Book Review - Bohemia in London by Arthur Ransome

Bohemia in London by Arthur Ransome

Oxford University Press, 1984 (originally published in 1907) ISBN 0192814125


What a gem of a little book! Arthur Ransome, who is known to many readers through his children's series Swallows and Amazons, led a very long and interesting life both on the sea and off it; Bohemia in London was the first book he had published of which he was proud, and it would be hard to find a subject more distant to that of young girls and boys messing about in boats.

Part autobiographical, part historical, and I'm sure part fantastical, Bohemia in London takes us on a tour of the physical locations and human types that inhabited the intellectual quarter of London, in places such as Chelsea, Soho, Bloomsbury and the Charing Cross Road.

Ransome is at his best in this work when describing the sights and sounds of Bohemia - pen portraits of struggling authors and artists and their affectations, editors of failing magazines who are living an imagined life of glory, and parties fueled by cheap claret, pipe tobacco, bravado and singing.

He intersperses his work with historical snippets from older times, evoking the spirits of Johnson, Smollett, Steele and Addison. These forays are somewhat less successful than the rest of the book, and an imagined party in Ransome's room with the "attendance" of Ben Johnson, Robert Herrick, John Gay, John Keats and William Davies is the one occasion in the book where Ransome's youthful ardour (he was 22 when he wrote this book), overcomes his better authorial sense.

What comes through for the more modern reader is how little many of the ways of Bohemia have changed since this book was written - the self-importance, without reason,  of many of the inhabitants, the tendency to cliques, the dismissal of any "mainstream" activity as "selling out", and the fact that most people leave its realms as age, success, or responsibility settles on their shoulders.
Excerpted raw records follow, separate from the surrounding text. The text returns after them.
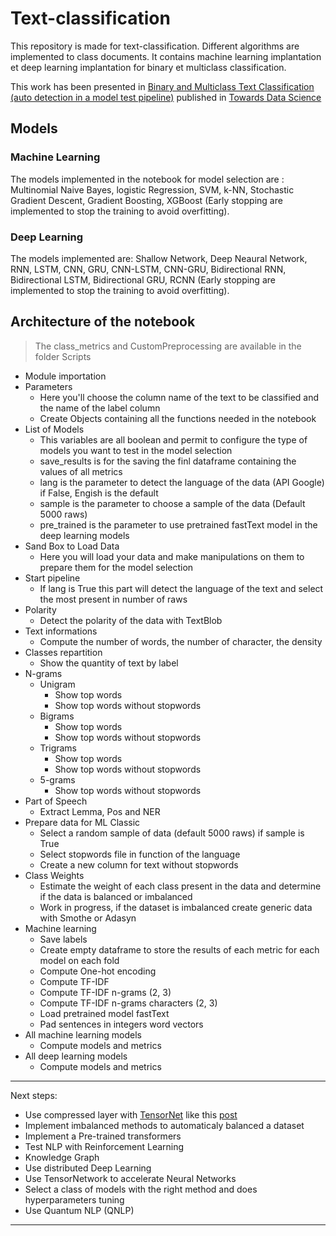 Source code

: # Text-classification
This repository is made for text-classification. Different algorithms are implemented to class documents.
It contains machine learning implantation et deep learning implantation for binary et multiclass classification. 

This work has been presented in [Binary and Multiclass Text Classification (auto detection in a model test pipeline)](https://towardsdatascience.com/binary-and-multiclass-text-classification-auto-detection-in-a-model-test-pipeline-938158854943) published in [Towards Data Science](https://towardsdatascience.com/)


## Models 
### Machine Learning
The models implemented in the notebook for model selection are :
Multinomial Naive Bayes, logistic Regression, SVM, k-NN, Stochastic Gradient Descent, Gradient Boosting, XGBoost (Early stopping are implemented to stop the training to avoid overfitting).

### Deep Learning
The models implemented are:
Shallow Network, Deep Neaural Network, RNN, LSTM, CNN, GRU, CNN-LSTM, CNN-GRU, Bidirectional RNN, Bidirectional LSTM, Bidirectional GRU, RCNN (Early stopping are implemented to stop the training to avoid overfitting).

## Architecture of the notebook
> The class_metrics and CustomPreprocessing are available in the folder Scripts

- Module importation
- Parameters 
	- Here you'll choose the column name of the text to be classified and the name of the label column
	- Create Objects containing all the functions needed in the notebook
- List of Models
	- This variables are all boolean and permit to configure the type of models you want to test in the model selection
	- save_results is for the saving the finl dataframe containing the values of all metrics
	- lang is the parameter to detect the language of the data (API Google) if False, Engish is the default
	- sample is the parameter to choose a sample of the data (Default 5000 raws)
	- pre_trained is the parameter to use pretrained fastText model in the deep learning models
- Sand Box to Load Data
	- Here you will load your data and make manipulations on them to prepare them for the model selection 
- Start pipeline
	- If lang is True this part will detect the language of the text and select the most present in number of raws
- Polarity
	- Detect the polarity of the data with TextBlob
- Text informations
	- Compute the number of words, the number of character, the density
- Classes repartition
	- Show the quantity of text by label
- N-grams
	- Unigram
		- Show top words 
		- Show top words without stopwords
	- Bigrams
		- Show top words 
		- Show top words without stopwords
	- Trigrams
		- Show top words 
		- Show top words without stopwords
	- 5-grams
		- Show top words without stopwords
- Part of Speech
	- Extract Lemma, Pos and NER
- Prepare data for ML Classic
	- Select a random sample of data (default 5000 raws) if sample is True
	- Select stopwords file in function of the language 
	- Create a new column for text without stopwords
- Class Weights 
	- Estimate the weight of each class present in the data and determine if the data is balanced or imbalanced
	- Work in progress, if the dataset is imbalanced create generic data with Smothe or Adasyn
- Machine learning
	- Save labels
	- Create empty dataframe to store the results of each metric for each model on each fold
	- Compute One-hot encoding
	- Compute TF-IDF
	- Compute TF-IDF n-grams (2, 3)
	- Compute TF-IDF n-grams characters (2, 3)
	- Load pretrained model fastText
	- Pad sentences in integers word vectors 
- All machine learning models
	- Compute models and metrics
- All deep learning models
	- Compute models and metrics

--- 
Next steps:
- Use compressed layer with [TensorNet](https://github.com/google/TensorNetwork) like this [post](https://blog.tensorflow.org/2020/02/speeding-up-neural-networks-using-tensornetwork-in-keras.html) 
- Implement imbalanced methods to automaticaly balanced a dataset
- Implement a Pre-trained transformers
- Test NLP with Reinforcement Learning
- Knowledge Graph
- Use distributed Deep Learning
- Use TensorNetwork to accelerate Neural Networks
- Select a class of models with the right method and does hyperparameters tuning 
- Use Quantum NLP (QNLP)
---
Ransome's final chapter is an envoi for Bohemia - even at 22 he knew he'd leave it one day - and how step-by-step most people move on. It is right to do so of course, as Bohemia is a situation only truly useful to the young; Ransome writes "...it is better so. There are few sadder sights than an old man without any manners aping the boyishness of his youth without the excuse of its ideals, going from tavern to tavern with the young, talking rubbish till two in the morning....it is too pitiful to be amusing."

For the bibliophiles amongst us, the chapter in Bohemia in London entitled "The Book-Shops of Bohemia" is a must. This is a wonderful picture of the bookshops that once lined a section of the Charing Cross Road, and the types that frequented them - I will indulge myself with some quotes -

  "There is something more real about this style of buying books [i.e. secondhand], than about the dull mercenary method of a new emporium. It is good, granted, to look about the shelves of a new bookshop,.....all that is pleasant enough, but to spend money there is a sham and a fraud; it is like buying groceries instead of buying dreams."
"And then, too, the people who buy in the ordinary shops are so disheartening. There is no spirit about them, no enthusiasm. You cannot sympathise with them over a disappointment nor smile your congratulations over a prize...the books they buy are doomed, Christmas or birthday presents, to lie about on drawing-room tables."
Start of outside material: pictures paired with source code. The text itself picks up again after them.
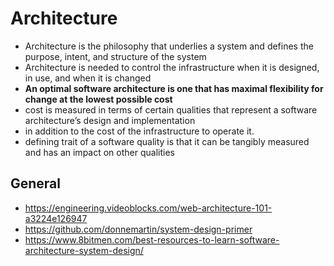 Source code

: # Architecture

- Architecture is the philosophy that underlies a system and defines the purpose, intent, and structure of the system
- Architecture is needed to control the infrastructure when it is designed, in use, and when it is changed
-  **An optimal software architecture is one that has maximal flexibility for change at the lowest possible cost**
  -  cost is measured in terms of certain qualities that represent a software architecture’s design and implementation
  - in addition to the cost of the infrastructure to operate it.
  - defining trait of a software quality is that it can be tangibly measured and has an impact on other qualities

  
## General

- https://engineering.videoblocks.com/web-architecture-101-a3224e126947
- https://github.com/donnemartin/system-design-primer
- https://www.8bitmen.com/best-resources-to-learn-software-architecture-system-design/
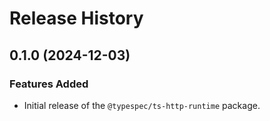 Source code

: # Release History

## 0.1.0 (2024-12-03)

### Features Added

- Initial release of the `@typespec/ts-http-runtime` package.
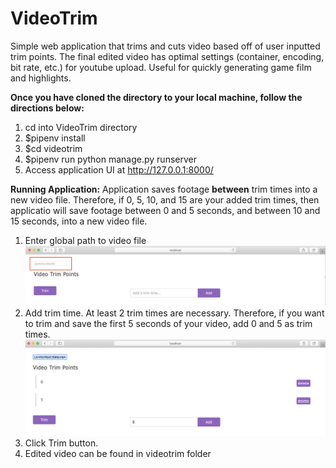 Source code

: # VideoTrim
Simple web application that trims and cuts video based off of user inputted trim points. The final edited video has optimal settings (container, encoding, bit rate, etc.) for youtube upload. Useful for quickly generating game film and highlights.

**Once you have cloned the directory to your local machine, follow the directions below:**
1. cd into VideoTrim directory
2. $pipenv install
3. $cd videotrim 
4. $pipenv run python manage.py runserver
5. Access application UI at http://127.0.0.1:8000/

**Running Application:**
Application saves footage **between** trim times into a new video file. Therefore, if 0, 5, 10, and 15 are your added trim times, then applicatio will save footage between 0 and 5 seconds, and between 10 and 15 seconds, into a new video file. 

1. Enter global path to video file
![Alt text](https://github.com/thomasmatt88/VideoTrim/blob/master/images/Screen%20Shot%202019-12-23%20at%205.03.57%20PM.png)
2. Add trim time. At least 2 trim times are necessary. Therefore, if you want to trim and save the first 5 seconds of your video, add 0 and 5 as trim times. 
![Alt text](https://github.com/thomasmatt88/VideoTrim/blob/master/images/Screen%20Shot%202019-12-23%20at%205.11.09%20PM.png)
3. Click Trim button.
4. Edited video can be found in videotrim folder
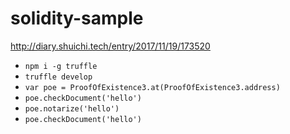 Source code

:# solidity-sample

http://diary.shuichi.tech/entry/2017/11/19/173520

- `npm i -g truffle`
- `truffle develop`
- `var poe = ProofOfExistence3.at(ProofOfExistence3.address)`
- `poe.checkDocument('hello')`
- `poe.notarize('hello')`
- `poe.checkDocument('hello')`
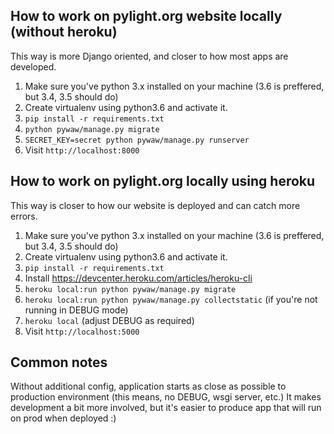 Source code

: ## How to work on pylight.org website locally (without heroku)

This way is more Django oriented, and closer to how most apps are developed.

1. Make sure you've python 3.x installed on your machine (3.6 is preffered, but 3.4, 3.5 should do) 
2. Create virtualenv using python3.6 and activate it.
3. `pip install -r requirements.txt`
5. `python pywaw/manage.py migrate`
6. `SECRET_KEY=secret python pywaw/manage.py runserver`
7. Visit `http://localhost:8000`



## How to work on pylight.org locally using heroku

This way is closer to how our website is deployed and can catch more errors.

1. Make sure you've python 3.x installed on your machine (3.6 is preffered, but 3.4, 3.5 should do)
2. Create virtualenv using python3.6 and activate it.
3. `pip install -r requirements.txt`
4. Install https://devcenter.heroku.com/articles/heroku-cli
5. `heroku local:run python pywaw/manage.py migrate`
5. `heroku local:run python pywaw/manage.py collectstatic` (if you're not running in DEBUG mode)
6. `heroku local`  (adjust DEBUG as required)
7. Visit `http://localhost:5000`


## Common notes

Without additional config, application starts as close as possible to production
environment (this means, no DEBUG, wsgi server, etc.) It makes development a bit
more involved, but it's easier to produce app that will run on prod when deployed :)
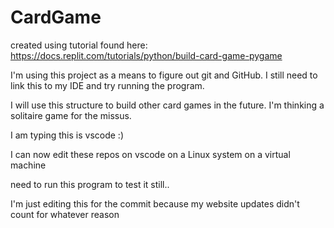 # CardGame

created using tutorial found here:
https://docs.replit.com/tutorials/python/build-card-game-pygame

I'm using this project as a means to figure out git and GitHub. I still need to link this to my IDE and try running the program.

I will use this structure to build other card games in the future. I'm thinking a solitaire game for the missus.

I am typing this is vscode :)

I can now edit these repos on vscode on a Linux system on a virtual machine

need to run this program to test it still..

I'm just editing this for the commit because my website updates didn't count for whatever reason
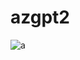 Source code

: # azgpt2

![a](https://github.com/NijatZeynalov/Satellite-images-to-real-maps-with-Deep-Learning/assets/31247506/2fc4916a-b0a3-4355-b348-c66fb4f05c0f)
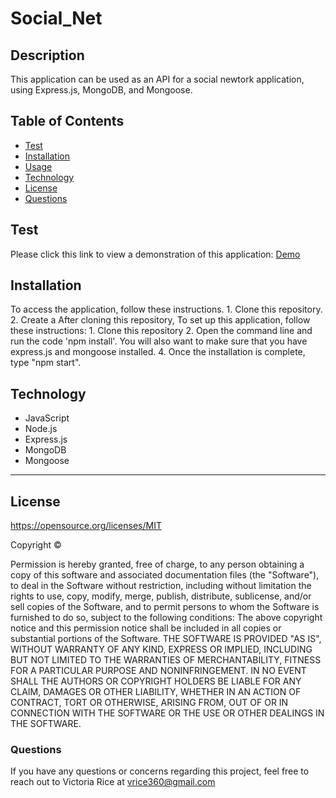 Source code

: # Social_Net
## Description 
<!-- ![alt text](./assets/Images/.png) -->
This application can be used as an API for a social newtork application, using Express.js, MongoDB, and Mongoose. 

## Table of Contents 
* [Test](#Test)
* [Installation](#Installation)
* [Usage](#Usage)
* [Technology](#technology)
* [License](license)
* [Questions](#Questions)

## Test
Please click this link to view a demonstration of this application:
[Demo]()
## Installation 
To access the application, follow these instructions. 1. Clone this repository. 2. Create a After cloning this repository, To set up this application, follow these instructions: 1. Clone this repository 2. Open the command line and run the code 'npm install'. You will also want to make sure that you have express.js and mongoose installed. 4. Once the installation is complete, type "npm start". 


## Technology
* JavaScript
* Node.js
* Express.js
* MongoDB
* Mongoose

***

## License 
https://opensource.org/licenses/MIT

Copyright © <years> <copyright holder>

Permission is hereby granted, free of charge, to any person obtaining a copy of this software and associated documentation files (the "Software"), to deal in the Software without restriction, including without limitation the rights to use, copy, modify, merge, publish, distribute, sublicense, and/or sell copies of the Software, and to permit persons to whom the Software is furnished to do so, subject to the following conditions:
The above copyright notice and this permission notice shall be included in all copies or substantial portions of the Software.
THE SOFTWARE IS PROVIDED "AS IS", WITHOUT WARRANTY OF ANY KIND, EXPRESS OR IMPLIED, INCLUDING BUT NOT LIMITED TO THE WARRANTIES OF MERCHANTABILITY, FITNESS FOR A PARTICULAR PURPOSE AND NONINFRINGEMENT. IN NO EVENT SHALL THE AUTHORS OR COPYRIGHT HOLDERS BE LIABLE FOR ANY CLAIM, DAMAGES OR OTHER LIABILITY, WHETHER IN AN ACTION OF CONTRACT, TORT OR OTHERWISE, ARISING FROM, OUT OF OR IN CONNECTION WITH THE SOFTWARE OR THE USE OR OTHER DEALINGS IN THE SOFTWARE.

### Questions
If you have any questions or concerns regarding this project, feel free to reach out to Victoria Rice at vrice360@gmail.com
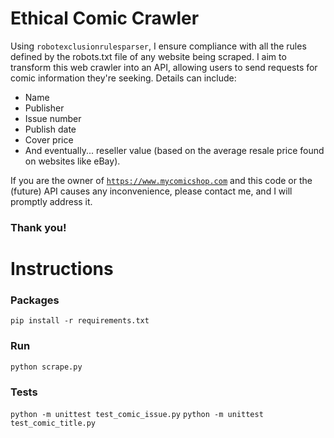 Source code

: # Ethical Comic Crawler

Using `robotexclusionrulesparser`, I ensure compliance with all the rules defined by the robots.txt file of any website being scraped. I aim to transform this web crawler into an API, allowing users to send requests for comic information they're seeking. Details can include:

- Name
- Publisher
- Issue number
- Publish date
- Cover price
- And eventually... reseller value (based on the average resale price found on websites like eBay).

If you are the owner of [`https://www.mycomicshop.com`](https://www.mycomicshop.com) and this code or the (future) API causes any inconvenience, please contact me, and I will promptly address it.

###  Thank you!

# Instructions

### Packages

`pip install -r requirements.txt`

### Run
`python scrape.py`

### Tests
`python -m unittest test_comic_issue.py`
`python -m unittest test_comic_title.py`
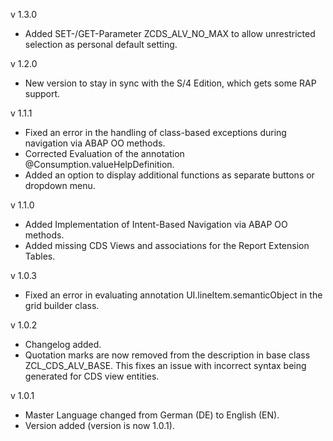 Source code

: v 1.3.0
- Added SET-/GET-Parameter ZCDS_ALV_NO_MAX to allow unrestricted selection as personal default setting.

v 1.2.0
- New version to stay in sync with the S/4 Edition, which gets some RAP support.

v 1.1.1

- Fixed an error in the handling of class-based exceptions during navigation via ABAP OO methods.
- Corrected Evaluation of the annotation @Consumption.valueHelpDefinition.
- Added an option to display additional functions as separate buttons or dropdown menu.

v 1.1.0

- Added Implementation of Intent-Based Navigation via ABAP OO methods.
- Added missing CDS Views and associations for the Report Extension Tables.

v 1.0.3

- Fixed an error in evaluating annotation UI.lineItem.semanticObject in the grid builder class.

v 1.0.2

- Changelog added.
- Quotation marks are now removed from the description in base class ZCL_CDS_ALV_BASE. This fixes an issue with incorrect syntax being generated for CDS view entities.

v 1.0.1

- Master Language changed from German (DE) to English (EN).
- Version added (version is now 1.0.1).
"It is an odd thing, by the way, that sumptuous volumes are always easiest to part with; a ragged, worn old thing, especially if it is small, tugs at our feelings, so that we cannot let it go whereas a school prize or an elegant present - away with it."

I fear that in the current barbarian age, we may well be losing the true joys of the second-hand bookshop - the good ones are closing, leaving the "sham" bookshops (overpriced, bad selection of titles, ignorant owners) left. While the internet is a boon in the sense that any book can be found, it spells the death of the innocent joys of browsing - soon we may only have the writings of ones such as Ransome to remind us of the era of the good second-hand bookshop. sic transit gloria mundi.

Bohemia in London is out of print - check your local library, or try your local second-hand bookshop (if you have one!)